Messaging & Event-Driven Architecture

Decouple components by communicating through messages instead of synchronous calls. Producers don’t know (or wait for) consumers — which buys scalability, resilience, and independent evolution, at the cost of eventual consistency and harder debugging.

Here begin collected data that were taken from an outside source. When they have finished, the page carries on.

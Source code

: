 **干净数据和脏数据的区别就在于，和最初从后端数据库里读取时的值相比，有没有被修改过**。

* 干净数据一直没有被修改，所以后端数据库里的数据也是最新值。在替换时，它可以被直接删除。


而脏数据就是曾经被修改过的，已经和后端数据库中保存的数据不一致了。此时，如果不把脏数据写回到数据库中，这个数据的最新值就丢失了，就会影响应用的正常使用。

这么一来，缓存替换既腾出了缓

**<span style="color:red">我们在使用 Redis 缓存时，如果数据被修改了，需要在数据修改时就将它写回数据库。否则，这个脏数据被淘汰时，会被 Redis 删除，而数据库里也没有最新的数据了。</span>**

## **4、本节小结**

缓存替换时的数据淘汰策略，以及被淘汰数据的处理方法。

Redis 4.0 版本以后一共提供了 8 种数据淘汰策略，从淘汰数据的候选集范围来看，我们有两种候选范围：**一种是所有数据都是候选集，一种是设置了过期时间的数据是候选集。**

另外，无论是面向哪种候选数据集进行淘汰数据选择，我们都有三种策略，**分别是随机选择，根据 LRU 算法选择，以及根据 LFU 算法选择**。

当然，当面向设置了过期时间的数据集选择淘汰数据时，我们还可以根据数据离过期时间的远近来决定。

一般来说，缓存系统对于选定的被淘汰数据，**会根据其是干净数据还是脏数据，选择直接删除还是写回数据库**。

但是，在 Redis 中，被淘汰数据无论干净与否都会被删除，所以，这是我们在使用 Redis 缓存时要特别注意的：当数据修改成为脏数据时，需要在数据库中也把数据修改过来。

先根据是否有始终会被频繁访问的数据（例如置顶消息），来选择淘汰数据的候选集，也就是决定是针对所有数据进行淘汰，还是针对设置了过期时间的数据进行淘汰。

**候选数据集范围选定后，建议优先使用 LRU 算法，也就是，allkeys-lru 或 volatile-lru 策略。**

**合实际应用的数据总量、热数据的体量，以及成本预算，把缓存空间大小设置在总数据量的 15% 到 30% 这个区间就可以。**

Queues vs Pub/Sub vs Streams

  • Queue (point-to-point) — one message, one consumer; work distribution. (SQS)
  • Pub/Sub (fan-out) — one event, many subscribers; notification. (SNS, EventBridge)
  • Log/Stream — ordered, replayable, multiple independent consumers with their own offsets. (Kinesis, Kafka)
flowchart LR
  P[Producer] --> T((Topic / Bus))
  T --> A[Service A]
  T --> B[Service B]
  T --> S[Stream consumer]

Delivery Semantics

  • At-most-once — may drop, never duplicate.
  • At-least-once — never drops, may duplicate → consumers must be idempotent.
  • Exactly-once — hard/expensive; usually achieved as at-least-once + dedup.

Core Patterns

  • Event notification — “something happened”; thin event, consumer fetches details.
  • Event-carried state transfer — fat event carries the data; consumers avoid callbacks.
  • Event sourcing — store the sequence of events as the source of truth; rebuild state by replay.
  • CQRS — separate write model from read model(s); pairs naturally with event sourcing.
  • Saga — coordinate a distributed transaction as a series of local steps + compensating actions (choreography or orchestration via Step Functions).
  • Outbox — write the event and the DB change in one local transaction; a relay publishes it — fixes the dual-write problem.

Reliability Concerns

  • Idempotency keys — dedupe at-least-once delivery.
  • Dead-letter queues — quarantine poison messages for inspection/replay.
  • Ordering — only guaranteed within a partition/message-group; design so global order isn’t required.
  • Back-pressure — queues smooth spikes but can hide a consumer that’s permanently too slow — alarm on queue depth and age.

Choosing on AWS

SQS (work queue) · SNS (fan-out) · EventBridge (routing/SaaS/schema) · Kinesis (ordered replayable stream) · Step Functions (orchestration).